# Lüfter von GTX 560 Ti wechseln ?



## Sinsai (20. Dezember 2011)

Hallo,


ich habe mal eine frage?! wenn man den Lüfter von einer EVGA GTX 560 Ti FPB wechseln möchte, was muss ich da für einen Kaufen der sehr leise ist und gut kühlt ?


gruß


----------



## Legends (20. Dezember 2011)

Besorg dir den "Alpenföhn Peter"!
In moment gibts nichts besseres.
 Minimale Lautstärke bei Maximaler Leistung


----------



## Dagonzo (20. Dezember 2011)

Ist der Lüfter zu laut oder wird die Karte nicht ausreichend gekühlt?

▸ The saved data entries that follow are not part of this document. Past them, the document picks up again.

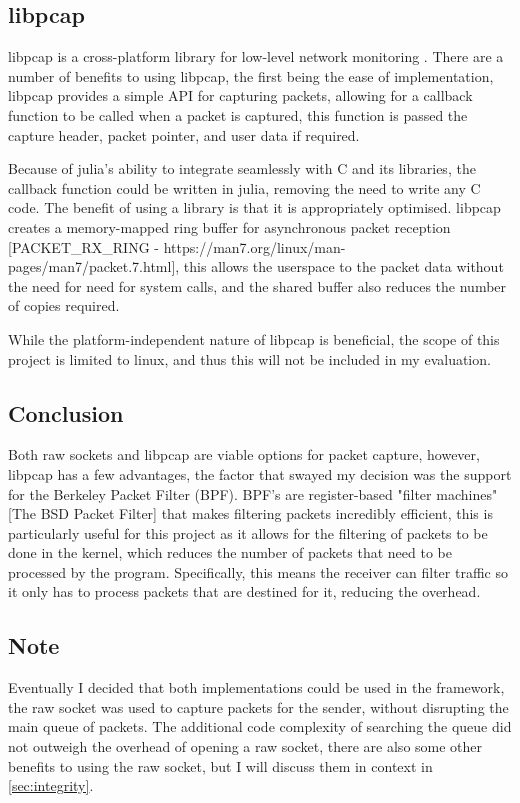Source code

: \subsection{libpcap}

libpcap is a cross-platform library for low-level network monitoring \cite{libpcap}. 
There are a number of benefits to using libpcap, the first being the ease of implementation, libpcap provides a simple API for capturing packets, allowing for a callback function to be called when a packet is captured, this function is passed the capture header, packet pointer, and user data if required.

Because of julia's ability to integrate seamlessly with C and its libraries, the callback function could be written in julia, removing the need to write any C code. The benefit of using a library is that it is appropriately optimised. libpcap creates a memory-mapped ring buffer for asynchronous packet reception [PACKET\_RX\_RING - https://man7.org/linux/man-pages/man7/packet.7.html], this allows the userspace to the packet data without the need for need for system calls, and the shared buffer also reduces the number of copies required.

While the platform-independent nature of libpcap is beneficial, the scope of this project is limited to linux, and thus this will not be included in my evaluation.

\subsection{Conclusion}

Both raw sockets and libpcap are viable options for packet capture, however, libpcap has a few advantages, the factor that swayed my decision was the support for the Berkeley Packet Filter (BPF). BPF's are register-based "filter machines" [The BSD Packet Filter] that makes filtering packets incredibly efficient, this is particularly useful for this project as it allows for the filtering of packets to be done in the kernel, which reduces the number of packets that need to be processed by the program. Specifically, this means the receiver can filter traffic so it only has to process packets that are destined for it, reducing the overhead.

\subsection{Note}

Eventually I decided that both implementations could be used in the framework, the raw socket was used to capture packets for the sender, without disrupting the main queue of packets. The additional code complexity of searching the queue did not outweigh the overhead of opening a raw socket, there are also some other benefits to using the raw socket, but I will discuss them in context in \ref{sec:integrity}.

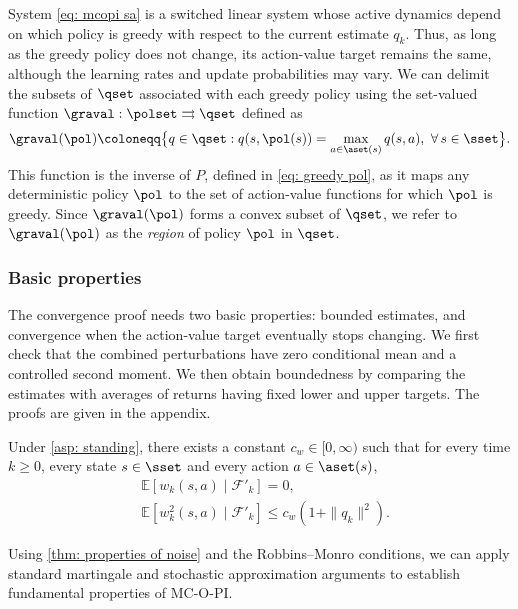 System \eqref{eq: mcopi sa} is a switched linear system whose active dynamics depend on which policy is greedy with respect to the current estimate $q_k$.
Thus, as long as the greedy policy does not change, its action-value target remains the same, although the learning rates and update probabilities may vary.
We can delimit the subsets of $\qset$ associated with each greedy policy using the set-valued function $\graval : \polset \rightrightarrows \qset$ defined as
\begin{align}
\label{eq: greedy action values}
    \graval(\pol) \coloneqq \big\{ q \in \qset : q(s, \pol(s)) = \max_{a \in \aset(s)} q(s,a), \ \forall \, s \in \sset \big\} .
\end{align}
This function is the inverse of $P$, defined in \eqref{eq: greedy pol}, as it maps any deterministic policy $\pol$ to the set of action-value functions for which $\pol$ is greedy.
Since $\graval(\pol)$ forms a convex subset of $\qset$, we refer to $\graval(\pol)$ as the \textit{region} of policy $\pol$ in $\qset$.

\subsubsection{Basic properties}
\label{sec: replacement foundations}
The convergence proof needs two basic properties: bounded estimates, and convergence when the action-value target eventually stops changing.
We first check that the combined perturbations have zero conditional mean and a controlled second moment. We then obtain boundedness by comparing the estimates with averages of returns having fixed lower and upper targets. The proofs are given in the appendix.

\begin{lemma}
\label{thm: properties of noise}
Under \autoref{asp: standing}, there exists a constant $c_w \in [0, \infty)$
such that for every time $k \ge 0$, every state $s \in \sset$ and every action $a \in \aset(s)$,
\begin{align}
\label{eq: muw_mds}
&\mathbb E\!\left[w_k(s,a) \mid \mathcal F'_k\right] = 0,
\\
\label{eq: muw_second_moment}
&\mathbb E\!\left[w_k^2(s,a) \mid \mathcal F'_k\right]
\le c_w(1+\|q_k\|^2) .
\end{align}
\end{lemma}

Using \autoref{thm: properties of noise} and the Robbins--Monro conditions,
we can apply standard martingale and stochastic approximation arguments to establish fundamental properties of MC-O-PI.

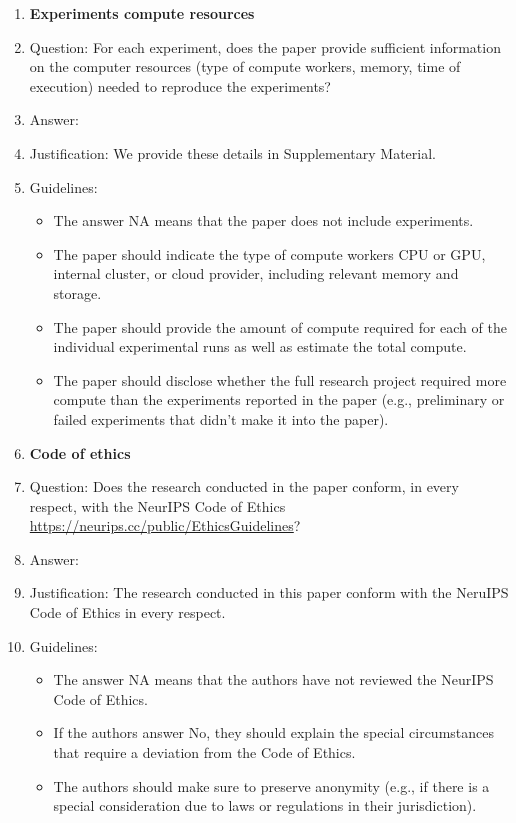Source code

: \documentclass{article}
\begin{document}
\begin{enumerate}
\item {\bf Experiments compute resources}
    \item[] Question: For each experiment, does the paper provide sufficient information on the computer resources (type of compute workers, memory, time of execution) needed to reproduce the experiments?
    \item[] Answer: \answerYes{} %
    \item[] Justification: We provide these details in Supplementary Material.
    \item[] Guidelines:
    \begin{itemize}
        \item The answer NA means that the paper does not include experiments.
        \item The paper should indicate the type of compute workers CPU or GPU, internal cluster, or cloud provider, including relevant memory and storage.
        \item The paper should provide the amount of compute required for each of the individual experimental runs as well as estimate the total compute. 
        \item The paper should disclose whether the full research project required more compute than the experiments reported in the paper (e.g., preliminary or failed experiments that didn't make it into the paper). 
    \end{itemize}
    
\item {\bf Code of ethics}
    \item[] Question: Does the research conducted in the paper conform, in every respect, with the NeurIPS Code of Ethics \url{https://neurips.cc/public/EthicsGuidelines}?
    \item[] Answer: \answerYes{} %
    \item[] Justification: The research conducted in this paper conform with the NeruIPS Code of Ethics in every respect.
    \item[] Guidelines:
    \begin{itemize}
        \item The answer NA means that the authors have not reviewed the NeurIPS Code of Ethics.
        \item If the authors answer No, they should explain the special circumstances that require a deviation from the Code of Ethics.
        \item The authors should make sure to preserve anonymity (e.g., if there is a special consideration due to laws or regulations in their jurisdiction).
    \end{itemize}



\end{enumerate}
\end{document}
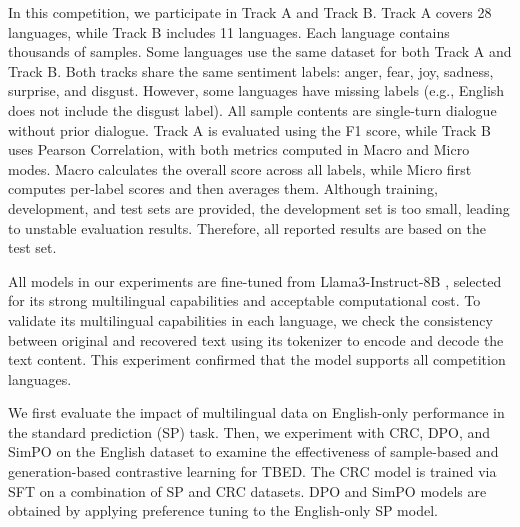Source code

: \documentclass[11pt]{article}
\begin{document}
In this competition, we participate in Track A and Track B. Track A covers 28 languages, while Track B includes 11 languages. Each language contains thousands of samples. Some languages use the same dataset for both Track A and Track B. Both tracks share the same sentiment labels: anger, fear, joy, sadness, surprise, and disgust. However, some languages have missing labels (e.g., English does not include the disgust label). All sample contents are single-turn dialogue without prior dialogue. Track A is evaluated using the F1 score, while Track B uses Pearson Correlation, with both metrics computed in Macro and Micro modes. Macro calculates the overall score across all labels, while Micro first computes per-label scores and then averages them. Although training, development, and test sets are provided, the development set is too small, leading to unstable evaluation results. Therefore, all reported results are based on the test set.


All models in our experiments are fine-tuned from Llama3-Instruct-8B  \cite{dubey2024llama}, selected for its strong multilingual capabilities and acceptable computational cost. To validate its multilingual capabilities in each language, we check the consistency between original and recovered text using its tokenizer to encode and decode the text content. This experiment confirmed that the model supports all competition languages.


We first evaluate the impact of multilingual data on English-only performance in the standard prediction (SP) task. Then, we experiment with CRC, DPO, and SimPO on the English dataset to examine the effectiveness of sample-based and generation-based contrastive learning for TBED. The CRC model is trained via SFT on a combination of SP and CRC datasets. DPO and SimPO models are obtained by applying preference tuning to the English-only SP model.
\end{document}
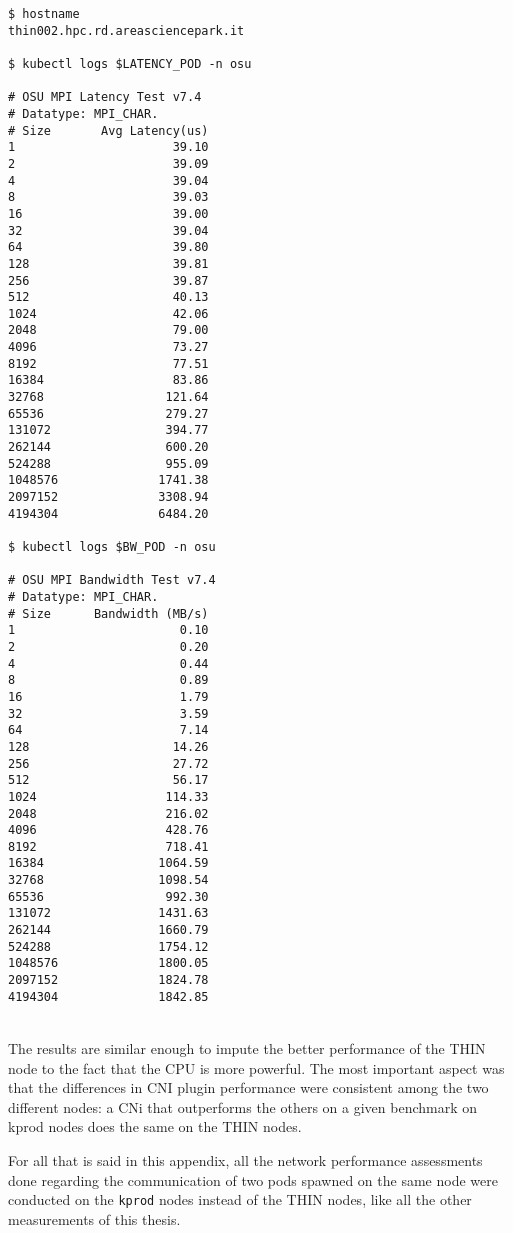 \begin{minipage}[t]{0.48\textwidth}
\begin{verbatim}
$ hostname
thin002.hpc.rd.areasciencepark.it

$ kubectl logs $LATENCY_POD -n osu

# OSU MPI Latency Test v7.4
# Datatype: MPI_CHAR.
# Size       Avg Latency(us)
1                      39.10
2                      39.09
4                      39.04
8                      39.03
16                     39.00
32                     39.04
64                     39.80
128                    39.81
256                    39.87
512                    40.13
1024                   42.06
2048                   79.00
4096                   73.27
8192                   77.51
16384                  83.86
32768                 121.64
65536                 279.27
131072                394.77
262144                600.20
524288                955.09
1048576              1741.38
2097152              3308.94
4194304              6484.20

$ kubectl logs $BW_POD -n osu

# OSU MPI Bandwidth Test v7.4
# Datatype: MPI_CHAR.
# Size      Bandwidth (MB/s)
1                       0.10
2                       0.20
4                       0.44
8                       0.89
16                      1.79
32                      3.59
64                      7.14
128                    14.26
256                    27.72
512                    56.17
1024                  114.33
2048                  216.02
4096                  428.76
8192                  718.41
16384                1064.59
32768                1098.54
65536                 992.30
131072               1431.63
262144               1660.79
524288               1754.12
1048576              1800.05
2097152              1824.78
4194304              1842.85
\end{verbatim}
\end{minipage}
\\

The results are similar enough to impute the better performance of the THIN node
to the fact that the CPU is more powerful. The most important aspect was that
the differences in CNI plugin performance were consistent among the two
different nodes: a CNi that outperforms the others on a given benchmark on kprod
nodes does the same on the THIN nodes.

For all that is said in this appendix, all the network performance assessments
done regarding the communication of two pods spawned on the same node were
conducted on the \texttt{kprod} nodes instead of the THIN nodes, like all the
other measurements of this thesis.
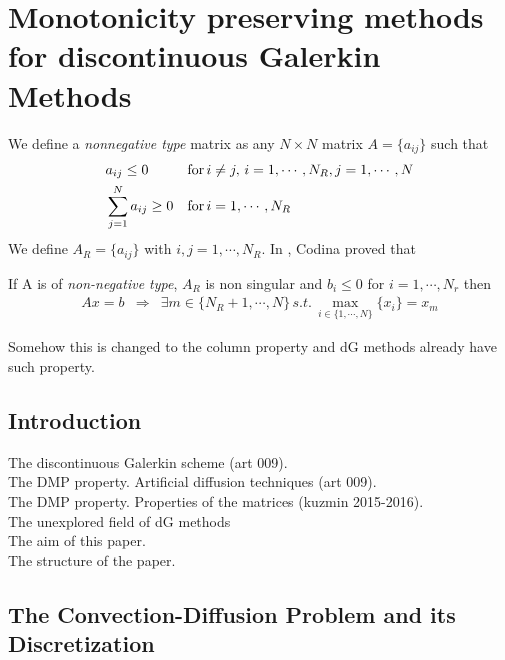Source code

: \chapter{Monotonicity preserving methods for discontinuous Galerkin Methods}

We define a \textit{nonnegative type} matrix as any $N\times N$ matrix $A=\{a_{ij}\}$ such that
\begin{align}
&a_{ij} \leq 0  & & {\rm for}\, i\neq j, \, i=1,\cdots,N_R, j=1,\cdots,N \\
&\sum_{j=1}^{N} a_{ij} \geq 0 & &{\rm for}\, i=1,\cdots,N_R
\end{align}
We define $A_R = \{a_{ij}\}$ with $i,j=1,\cdots, N_R$.
In \cite{codina_discontinuity-capturing_1993}, Codina proved that
\begin{theorem}
	If A is of \textit{non-negative type}, $A_R$ is non singular and $b_i\leq 0$ for $i=1,\cdots,N_r$ then 
	\begin{align*}
	Ax=b & \Rightarrow & \exists m\in \{N_R+1,\cdots,N\} \, s.t. \, \max_{i\in\{1,\cdots,N\}}\{x_i\}=x_m
	\end{align*}
\end{theorem}

Somehow this is changed to the column property and dG methods already have such property.

\section{Introduction}

The discontinuous Galerkin scheme (art 009).\\

The DMP property. Artificial diffusion techniques (art 009).\\

The DMP property. Properties of the matrices (kuzmin 2015-2016).\\

The unexplored field of dG methods\\

The aim of this paper.\\

The structure of the paper.\\

\section{The Convection-Diffusion Problem and its Discretization}

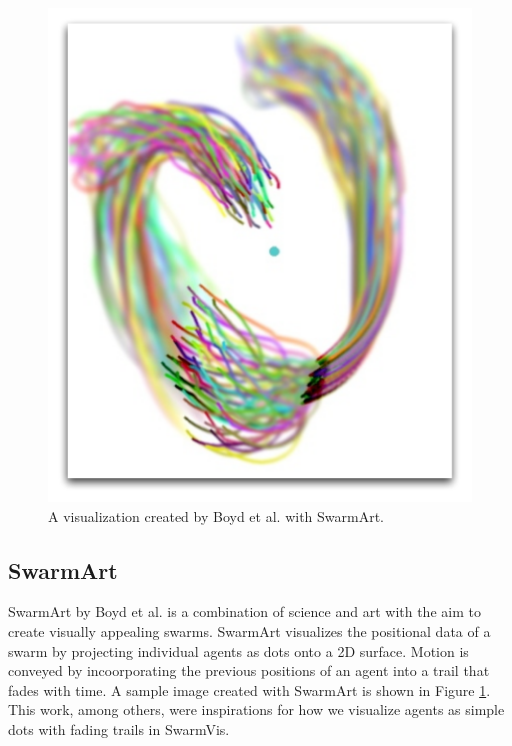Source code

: \documentclass[conference]{IEEEtran}
\begin{document}
\begin{figure}
\centering
\includegraphics[scale=.3]{images/SwarmArt.pdf}
\caption{A visualization created by Boyd et al. with SwarmArt\cite{Boyd}.}
\label{SwarmArt}
\end{figure}

\subsection{SwarmArt}
SwarmArt\cite{Boyd} by Boyd et al. is a combination of science and art with the aim to create visually appealing swarms.
SwarmArt visualizes the positional data of a swarm by projecting individual agents as dots onto a 2D surface.
Motion is conveyed by incoorporating the previous positions of an agent into a trail that fades with time.
A sample image created with SwarmArt is shown in Figure \ref{SwarmArt}.
This work, among others\cite{codeswarm:website}, were inspirations for how we visualize agents as simple dots with fading trails
in SwarmVis.
\end{document}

Ist beides nicht in Ordnung, dann reicht ein anderer Lüfter in der Regel nicht. Das Gehäuse was um die Karte gebaut ist, lässt kaum Änderungen zu. Einfach nur ein größerer Lüfter z.B. ginge schon mal gar nicht.
Man müsste auch die ganzen passiven Kühlkörper abnehmen und dann sowas wie von der Firma Prolimatech aufbauen.
Sowas in der Art wie dieses hier:
http://www.caseking.de/shop/catalog/Silent-PC/Silent-VGA-Kuehler/Prolimatech-MK-13-Multi-VGA-Cooler-Apache-Edition::13769.html
Ob du das Geld dafür allerdings ausgeben willst, ist eine andere Sache. Die alte Kühlung von der Grafikkarte runter zu bekommen, ist auch nicht das einfachste auf der Welt. Das erfordert schon etwas Geschick.


----------



## Sinsai (20. Dezember 2011)

Mir gefällt der standard lüfter von der lautstärke nicht...


----------



## Dagonzo (20. Dezember 2011)

Ja gut, wie gesagt einfach einen anderen drauf machen, vorallem wenn er größer sein soll, geht wohl bauartbedingt wegen dem Gehäuse schon nicht. Einfach ein gleich großen drauf machen wird nicht viel bringen. 
Du könntest aber, sofern die Temperaturen in Ordnung sind, die Drehzahl reduzieren, dann wird es von alleine schon leiser. Müsste man halt mal ausprobieren. Der Hersteller deiner Karte sollte so ein Programm zum runterladen haben, wo du die automatisch Drehzahlanpassung auf Manuell umstellen kannst. Wenn die Temperaturen unter 90°C bleiben, bei beispielsweise halber Drehzahl des Lüfters, dann reicht das aus.


----------



## Sinsai (20. Dezember 2011)

Meinst du Fan Speed ?


----------



## Dagonzo (20. Dezember 2011)

Ja entweder dieses, oder andere. Gibt ja genug solcher Programme.
Bei meiner Karte von Zotac heisst das z.B. Firestorm.


----------



## Sinsai (20. Dezember 2011)

Also der ist bei mir auf 30 gestellt, muss ich den höher machen ?


----------



## Kyragan (20. Dezember 2011)

MSI Afterburner tuts auch, sehr gut sogar. Ich persönlich habe im idle ~8-12% Fanspeed bei meiner HD5850. Beim zocken steigt es dann recht schnell an, sodass die Karte kühl genug bleibt. 30 % dauerhaft würde mir das Hirn zermartern.  
Lad dir mal MSI Afterburner und probier rum, was von Lautstärke und Temperaturen passt.


----------



## Sinsai (20. Dezember 2011)

Mal kurz was anderes, kann mir jemand nen vernünftigen Gehäuselüfter empfehlen ? richtig schön leise und gute kühlung...


----------



## bemuehung (20. Dezember 2011)

ich hab im Idle 15% und max. 35% erreicht sie aber kaum meist max. 25-28%

schön leise die zarte 5770 Hawk auf 930/1300 

komischerweise wird sie bei UFO richtig warm , extrem lulz Grafik


> Mal kurz was anderes, kann mir jemand nen vernünftigen Gehäuselüfter empfehlen ? richtig schön leise und gute kühlung...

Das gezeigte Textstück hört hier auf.